▶ DATASET ENTRIES:
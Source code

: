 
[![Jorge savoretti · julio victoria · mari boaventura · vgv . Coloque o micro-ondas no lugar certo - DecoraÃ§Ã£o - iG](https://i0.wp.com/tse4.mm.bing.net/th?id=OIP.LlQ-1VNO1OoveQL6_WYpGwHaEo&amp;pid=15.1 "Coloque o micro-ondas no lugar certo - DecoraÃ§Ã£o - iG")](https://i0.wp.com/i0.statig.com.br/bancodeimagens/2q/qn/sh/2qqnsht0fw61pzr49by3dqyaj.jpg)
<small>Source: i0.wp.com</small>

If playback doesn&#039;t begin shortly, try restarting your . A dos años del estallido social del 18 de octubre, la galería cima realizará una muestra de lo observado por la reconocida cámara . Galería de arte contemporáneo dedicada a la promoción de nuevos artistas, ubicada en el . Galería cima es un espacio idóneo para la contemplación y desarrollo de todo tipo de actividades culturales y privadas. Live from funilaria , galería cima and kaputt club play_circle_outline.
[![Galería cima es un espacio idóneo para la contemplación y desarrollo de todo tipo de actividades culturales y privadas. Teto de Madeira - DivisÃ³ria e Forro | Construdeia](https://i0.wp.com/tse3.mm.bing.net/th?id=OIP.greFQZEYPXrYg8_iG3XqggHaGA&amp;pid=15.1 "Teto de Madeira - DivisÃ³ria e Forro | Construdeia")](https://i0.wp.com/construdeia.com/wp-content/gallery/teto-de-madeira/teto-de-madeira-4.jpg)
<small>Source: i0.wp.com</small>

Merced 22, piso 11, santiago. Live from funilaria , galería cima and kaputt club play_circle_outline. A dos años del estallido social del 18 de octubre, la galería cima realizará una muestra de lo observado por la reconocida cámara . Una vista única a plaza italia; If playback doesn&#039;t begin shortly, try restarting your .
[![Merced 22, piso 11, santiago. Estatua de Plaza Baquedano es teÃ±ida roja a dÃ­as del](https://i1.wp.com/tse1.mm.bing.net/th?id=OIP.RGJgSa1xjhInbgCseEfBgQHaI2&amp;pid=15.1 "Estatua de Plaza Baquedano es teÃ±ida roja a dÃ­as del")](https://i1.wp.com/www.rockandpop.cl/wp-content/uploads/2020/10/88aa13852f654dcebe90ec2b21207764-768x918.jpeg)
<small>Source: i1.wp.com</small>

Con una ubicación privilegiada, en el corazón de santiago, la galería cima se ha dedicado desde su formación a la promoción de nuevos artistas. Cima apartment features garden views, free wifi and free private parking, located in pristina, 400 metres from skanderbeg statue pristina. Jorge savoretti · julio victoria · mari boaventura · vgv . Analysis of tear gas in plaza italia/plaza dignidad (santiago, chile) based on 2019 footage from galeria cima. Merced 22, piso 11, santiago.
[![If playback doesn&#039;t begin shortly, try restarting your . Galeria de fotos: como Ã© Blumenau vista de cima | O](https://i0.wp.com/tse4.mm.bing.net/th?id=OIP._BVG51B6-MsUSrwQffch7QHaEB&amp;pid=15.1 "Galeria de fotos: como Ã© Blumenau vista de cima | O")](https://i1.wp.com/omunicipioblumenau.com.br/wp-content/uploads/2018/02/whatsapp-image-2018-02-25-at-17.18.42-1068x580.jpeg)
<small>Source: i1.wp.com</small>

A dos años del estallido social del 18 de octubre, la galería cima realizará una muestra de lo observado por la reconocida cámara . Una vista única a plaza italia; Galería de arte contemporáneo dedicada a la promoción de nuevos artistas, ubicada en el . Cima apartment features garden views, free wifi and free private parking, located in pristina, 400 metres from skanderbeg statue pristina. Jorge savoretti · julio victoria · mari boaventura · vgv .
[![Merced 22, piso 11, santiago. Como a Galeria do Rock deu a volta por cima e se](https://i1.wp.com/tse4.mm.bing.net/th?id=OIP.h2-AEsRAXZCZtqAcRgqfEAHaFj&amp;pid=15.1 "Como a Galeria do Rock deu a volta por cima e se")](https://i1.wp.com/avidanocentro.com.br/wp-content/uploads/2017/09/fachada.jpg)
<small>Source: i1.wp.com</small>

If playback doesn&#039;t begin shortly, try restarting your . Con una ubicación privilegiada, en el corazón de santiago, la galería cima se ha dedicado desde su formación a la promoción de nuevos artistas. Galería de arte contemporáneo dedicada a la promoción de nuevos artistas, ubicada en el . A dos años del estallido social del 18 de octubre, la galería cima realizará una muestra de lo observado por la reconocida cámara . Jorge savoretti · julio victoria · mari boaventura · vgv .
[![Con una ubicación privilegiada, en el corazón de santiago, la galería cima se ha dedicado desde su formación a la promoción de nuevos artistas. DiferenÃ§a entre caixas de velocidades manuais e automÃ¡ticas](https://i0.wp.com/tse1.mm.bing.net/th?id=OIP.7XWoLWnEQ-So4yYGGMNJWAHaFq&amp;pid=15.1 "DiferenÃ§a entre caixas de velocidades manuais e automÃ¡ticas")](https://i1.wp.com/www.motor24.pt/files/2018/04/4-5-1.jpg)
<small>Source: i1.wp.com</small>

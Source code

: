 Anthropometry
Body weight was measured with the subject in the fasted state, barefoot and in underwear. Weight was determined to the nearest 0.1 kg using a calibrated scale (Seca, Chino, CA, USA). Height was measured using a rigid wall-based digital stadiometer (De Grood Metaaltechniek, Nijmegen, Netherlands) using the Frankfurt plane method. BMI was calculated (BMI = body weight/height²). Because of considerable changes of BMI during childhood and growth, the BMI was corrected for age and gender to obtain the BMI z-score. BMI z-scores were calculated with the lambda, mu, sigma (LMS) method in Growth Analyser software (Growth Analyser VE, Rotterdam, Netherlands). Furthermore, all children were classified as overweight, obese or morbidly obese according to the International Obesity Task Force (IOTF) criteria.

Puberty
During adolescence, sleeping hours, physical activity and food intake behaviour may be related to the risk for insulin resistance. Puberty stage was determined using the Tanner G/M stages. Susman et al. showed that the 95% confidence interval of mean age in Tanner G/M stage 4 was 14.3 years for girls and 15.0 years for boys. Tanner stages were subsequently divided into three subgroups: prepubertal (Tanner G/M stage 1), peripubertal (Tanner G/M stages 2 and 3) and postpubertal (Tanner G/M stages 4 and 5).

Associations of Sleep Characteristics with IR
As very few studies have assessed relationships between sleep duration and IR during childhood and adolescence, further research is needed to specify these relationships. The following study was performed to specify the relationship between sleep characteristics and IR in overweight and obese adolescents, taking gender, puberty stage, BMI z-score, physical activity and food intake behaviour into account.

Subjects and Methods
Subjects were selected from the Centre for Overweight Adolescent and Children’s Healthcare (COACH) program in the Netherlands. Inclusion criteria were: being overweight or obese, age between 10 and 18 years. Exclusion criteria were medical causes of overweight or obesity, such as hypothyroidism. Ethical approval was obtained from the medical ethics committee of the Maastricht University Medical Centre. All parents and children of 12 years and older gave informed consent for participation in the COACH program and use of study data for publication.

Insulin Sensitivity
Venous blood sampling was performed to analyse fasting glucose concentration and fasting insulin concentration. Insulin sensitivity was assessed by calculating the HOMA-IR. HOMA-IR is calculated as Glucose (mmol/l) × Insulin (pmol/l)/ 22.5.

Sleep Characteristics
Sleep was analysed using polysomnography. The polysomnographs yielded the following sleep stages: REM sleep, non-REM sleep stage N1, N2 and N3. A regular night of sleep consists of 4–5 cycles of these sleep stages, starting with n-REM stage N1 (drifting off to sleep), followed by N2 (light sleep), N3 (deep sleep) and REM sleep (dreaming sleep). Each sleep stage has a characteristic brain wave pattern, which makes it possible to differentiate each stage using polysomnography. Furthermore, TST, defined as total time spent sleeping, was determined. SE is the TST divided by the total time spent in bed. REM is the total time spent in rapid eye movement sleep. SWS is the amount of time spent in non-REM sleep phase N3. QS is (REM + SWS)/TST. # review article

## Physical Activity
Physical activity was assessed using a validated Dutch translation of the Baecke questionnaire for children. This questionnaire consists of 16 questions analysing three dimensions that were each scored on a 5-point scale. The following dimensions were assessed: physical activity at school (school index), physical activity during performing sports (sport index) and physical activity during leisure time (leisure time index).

▶ TASK REQUIREMENTS: Report how many lines of the data hold the string "doesn"; give only the number.

▶ RESULT FOR THIS TASK: 4